--- Data extract Enclosed Below ---
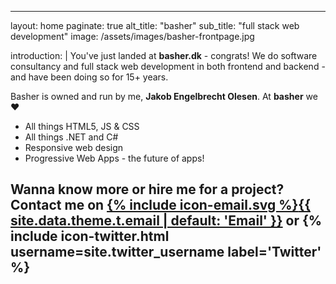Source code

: ---
layout: home
paginate: true
alt_title: "basher"
sub_title: "full stack web development"
image: /assets/images/basher-frontpage.jpg

introduction: |
  You've just landed at **basher.dk** - congrats! We do software consultancy and full stack web development in both frontend and backend - and have been doing so for 15+ years.

  Basher is owned and run by me, **Jakob Engelbrecht Olesen**.
  At **basher** we :heart:

  - All things HTML5, JS & CSS
  - All things .NET and C#
  - Responsive web design
  - Progressive Web Apps - the future of apps!
  
  Wanna know more or hire me for a project?Contact me on <a href="mailto:{{ site.email }}"><span class="icon icon--email">{% include icon-email.svg %}</span><span class="label">{{ site.data.theme.t.email | default: 'Email' }}</span></a> or {% include icon-twitter.html username=site.twitter_username label='Twitter' %}
  ---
--- End of Enclosed Data extract ---
*What you have to do*: Reproduce the lines from the one containing "- Progressive Web" to the end of the entries, keeping both ends and adding nothing.

*Task output*:
  - Progressive Web Apps - the future of apps!
  
  Wanna know more or hire me for a project?Contact me on <a href="mailto:{{ site.email }}"><span class="icon icon--email">{% include icon-email.svg %}</span><span class="label">{{ site.data.theme.t.email | default: 'Email' }}</span></a> or {% include icon-twitter.html username=site.twitter_username label='Twitter' %}
  ---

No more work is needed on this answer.